Su expresión cambió y luego pronunció las palabras con calma: —Ha funcionado.

Parpadeé.

—¿Qué?

—El plan.

Mi corazón dio un vuelco. —¿El Gran Mal…?

—Está sellado —confirmó—. Y envenenado.

Por un momento, me quedé mirándolo. Las palabras no se registraron ni se asentaron de inmediato, se tomaron su tiempo.

Entonces me giré ligeramente y mi mirada se posó en Rowan, que ya se había acercado.

Su expresión era un reflejo de la mía. Parecía tan atónito e incrédulo como yo.

Volví a mirar a Oscar y pregunté, solo para asegurarme de que no había oído mal: —¿Hablas en serio?

Una pequeña sonrisa se dibujó en sus labios. Asintió: —El plan del Anciano Penn funcionó. Las brujas lo sellaron… y el veneno ya está haciendo efecto.

Algo dentro de mí se liberó.

Una bocanada de aire que no me había dado cuenta de que estaba conteniendo durante horas…, quizás días…, finalmente salió de mis pulmones. Y sentí un alivio abrumador que me invadió.

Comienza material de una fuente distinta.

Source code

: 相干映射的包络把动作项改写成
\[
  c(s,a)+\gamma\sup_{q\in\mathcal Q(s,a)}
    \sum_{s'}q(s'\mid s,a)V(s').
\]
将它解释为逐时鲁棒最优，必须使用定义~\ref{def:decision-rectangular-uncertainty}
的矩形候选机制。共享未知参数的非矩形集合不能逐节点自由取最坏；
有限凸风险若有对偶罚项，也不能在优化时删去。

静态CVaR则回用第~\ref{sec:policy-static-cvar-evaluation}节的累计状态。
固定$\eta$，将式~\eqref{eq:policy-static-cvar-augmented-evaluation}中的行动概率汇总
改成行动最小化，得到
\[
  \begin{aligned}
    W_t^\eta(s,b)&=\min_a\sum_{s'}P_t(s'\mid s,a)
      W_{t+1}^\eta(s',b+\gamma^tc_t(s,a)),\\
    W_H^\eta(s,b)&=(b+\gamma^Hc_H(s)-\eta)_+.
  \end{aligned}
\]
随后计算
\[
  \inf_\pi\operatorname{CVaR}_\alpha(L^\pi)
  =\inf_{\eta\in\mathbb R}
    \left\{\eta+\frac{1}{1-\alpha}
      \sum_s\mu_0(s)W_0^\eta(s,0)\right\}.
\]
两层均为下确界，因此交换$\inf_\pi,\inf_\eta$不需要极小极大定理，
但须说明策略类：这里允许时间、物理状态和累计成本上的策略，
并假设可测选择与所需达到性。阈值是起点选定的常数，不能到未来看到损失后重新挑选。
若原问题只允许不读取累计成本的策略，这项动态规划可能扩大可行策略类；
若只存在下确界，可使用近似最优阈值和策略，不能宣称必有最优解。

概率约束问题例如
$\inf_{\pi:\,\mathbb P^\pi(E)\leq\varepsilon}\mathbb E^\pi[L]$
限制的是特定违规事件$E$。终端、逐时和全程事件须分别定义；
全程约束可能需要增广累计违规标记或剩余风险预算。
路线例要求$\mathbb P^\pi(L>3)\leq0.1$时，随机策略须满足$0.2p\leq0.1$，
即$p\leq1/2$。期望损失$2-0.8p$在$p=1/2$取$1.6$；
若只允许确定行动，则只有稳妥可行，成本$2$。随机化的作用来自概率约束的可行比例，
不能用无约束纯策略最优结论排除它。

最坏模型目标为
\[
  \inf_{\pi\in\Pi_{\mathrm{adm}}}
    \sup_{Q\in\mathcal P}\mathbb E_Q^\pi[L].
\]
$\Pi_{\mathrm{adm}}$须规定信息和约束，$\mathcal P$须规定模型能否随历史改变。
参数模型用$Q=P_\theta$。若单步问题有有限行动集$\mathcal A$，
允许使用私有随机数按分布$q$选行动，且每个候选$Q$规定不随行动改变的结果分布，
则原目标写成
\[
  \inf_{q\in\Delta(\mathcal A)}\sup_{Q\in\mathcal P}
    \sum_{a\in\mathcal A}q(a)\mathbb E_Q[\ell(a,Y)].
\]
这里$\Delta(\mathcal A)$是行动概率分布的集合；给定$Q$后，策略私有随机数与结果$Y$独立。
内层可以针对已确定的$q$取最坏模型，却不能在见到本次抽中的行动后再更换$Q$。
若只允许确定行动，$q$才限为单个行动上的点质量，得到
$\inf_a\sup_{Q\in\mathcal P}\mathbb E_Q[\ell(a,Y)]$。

Mis hombros se hundieron ligeramente mientras el peso se desvanecía. —¿Se… acabó? —susurré.

—Por ahora —dijo él con dulzura.

Eso era suficiente.

Tenía que serlo.

Una pequeña sonrisa se formó lentamente en mis labios, con un ligero escozor en los ojos mientras la realidad se asentaba.

No habría más víctimas nuevas, no más almas arrebatadas, no más… al menos por ahora.

El pulgar de Oscar rozó ligeramente mi mejilla mientras hablaba: —Ya no tienes que preocuparte por eso.

Asentí lentamente. Pero antes de que pudiera decir nada más… su expresión volvió a cambiar. Fue sutil, pero lo suficientemente serio como para que me diera cuenta.

—Pero todavía hay alguien de quien deberías preocuparte —dijo.

—¿Qué? —La confusión me atravesó mientras escrutaba su rostro—. ¿Qué quieres decir?

No respondió. En vez de eso, levantó la mirada por encima de mí y miró hacia las puertas.

Un extraño escalofrío me recorrió la espalda.

Lentamente, me giré.

Las puertas seguían abiertas.

Y justo cuando miré, otra figura las atravesó.

Se me cortó la respiración por la sorpresa al reconocer esa cara…, pero no debería estar aquí.